Dataset entries>
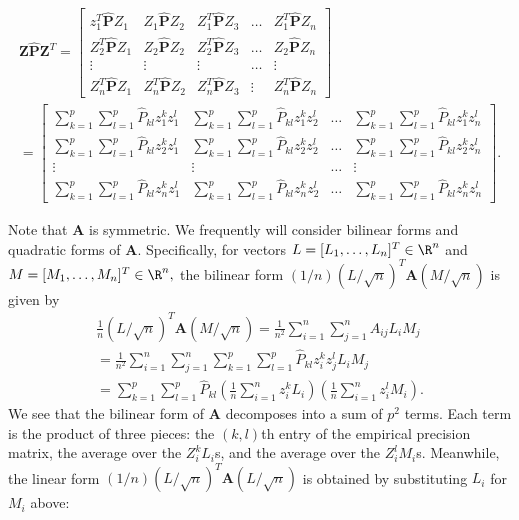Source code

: \documentclass[12pt]{article}
\newcommand{\bs}[1]{\boldsymbol{#1}}
\begin{document}
\begin{multline*}
 \bs{Z}\hat{\bs{P}} \bs{Z}^T = \begin{bmatrix} z_1^T \hat{\bs{P}} Z_1 & Z_1 \hat{\bs{P}} Z_2 & Z_1^T \hat{\bs{P}} 
 Z_3 & \dots & Z_1^T \hat{\bs{P}} Z_n \\ Z_2^T \hat{\bs{P}} Z_1 & Z_2 \hat{\bs{P}} Z_2 & Z_2^T \hat{\bs{P}} Z_3 & \dots & Z_2 \hat{\bs{P}} Z_n  \\ \vdots & \vdots & \vdots & \dots & \vdots \\ Z_n^T \hat{\bs{P}} Z_1 & Z_n^T \hat{\bs{P}} Z_2 & Z^T_n \hat{\bs{P}} Z_3 & \vdots & Z_n^T \hat{\bs{P}} Z_n \end{bmatrix} \\ =  \begin{bmatrix} \sum_{k = 1}^p \sum_{l=1}^p \hat{P}_{kl} z_1^k z_1^l & \sum_{k=1}^p \sum_{l=1}^p \hat{P}_{kl} z_1^k z_2^l & \dots & \sum_{k=1}^p \sum_{l=1}^p \hat{P}_{kl} z_1^k z_n^l \\ \sum_{k = 1}^p \sum_{l=1}^p \hat{P}_{kl} z_2^k z_1^l & \sum_{k=1}^p \sum_{l=1}^p \hat{P}_{kl} z_2^k z_2^l & \dots & \sum_{k=1}^p \sum_{l=1}^p \hat{P}_{kl} z_2^k z_n^l \\ \vdots & \vdots & \dots & \vdots \\ \sum_{k = 1}^p \sum_{l=1}^p \hat{P}_{kl} z_n^k z_1^l & \sum_{k=1}^p \sum_{l=1}^p \hat{P}_{kl} z_n^k z_2^l & \dots & \sum_{k=1}^p \sum_{l=1}^p \hat{P}_{kl} z_n^k z_n^l  \end{bmatrix}.
\end{multline*}

Note that $\bs{A}$ is symmetric. We frequently will consider bilinear forms and quadratic forms of $\bs{A}$. Specifically, for vectors $L = [L_1, \dots, L_n]^T \in \R^n$ and $M = [M_1, \dots, M_n]^T \in \R^n,$ the bilinear form $(1/n) (L/\sqrt{n})^T \bs{A} (M/\sqrt{n})$ is given by
\begin{multline}\label{eqn:bilinear_form_decomp}
\frac{1}{n} (L/\sqrt{n})^T \bs{A} (M/\sqrt{n}) = \frac{1}{n^2} \sum_{i=1}^n \sum_{j=1}^n A_{ij} L_i M_j \\ = \frac{1}{n^2} \sum_{i=1}^n \sum_{j=1}^n \sum_{k=1}^p \sum_{l=1}^p \hat{P}_{kl} z^k_i z^l_j L_i M_j \\ = \sum_{k=1}^p \sum_{l=1}^p \hat{P}_{kl} \left(\frac{1}{n} \sum_{i=1}^n z_i^k L_i \right) \left( \frac{1}{n} \sum_{i=1}^n z_i^l M_i \right).
\end{multline}
We see that the bilinear form of $\bs{A}$ decomposes into a sum of $p^2$ terms. Each term is the product of three pieces: the $(k,l)$th entry of the empirical precision matrix, the average over the $Z^k_i L_i$s, and the average over the $Z^l_i M_i$s. Meanwhile, the linear form $(1/n)(L/\sqrt{n})^T \bs{A}(L/\sqrt{n})$ is obtained by substituting $L_i$ for $M_i$ above:
\end{document}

ACTIVITY>
Copy out the lines above with "that" in them.

EXERCISE SOLUTION>
Note that $\bs{A}$ is symmetric. We frequently will consider bilinear forms and quadratic forms of $\bs{A}$. Specifically, for vectors $L = [L_1, \dots, L_n]^T \in \R^n$ and $M = [M_1, \dots, M_n]^T \in \R^n,$ the bilinear form $(1/n) (L/\sqrt{n})^T \bs{A} (M/\sqrt{n})$ is given by
We see that the bilinear form of $\bs{A}$ decomposes into a sum of $p^2$ terms. Each term is the product of three pieces: the $(k,l)$th entry of the empirical precision matrix, the average over the $Z^k_i L_i$s, and the average over the $Z^l_i M_i$s. Meanwhile, the linear form $(1/n)(L/\sqrt{n})^T \bs{A}(L/\sqrt{n})$ is obtained by substituting $L_i$ for $M_i$ above:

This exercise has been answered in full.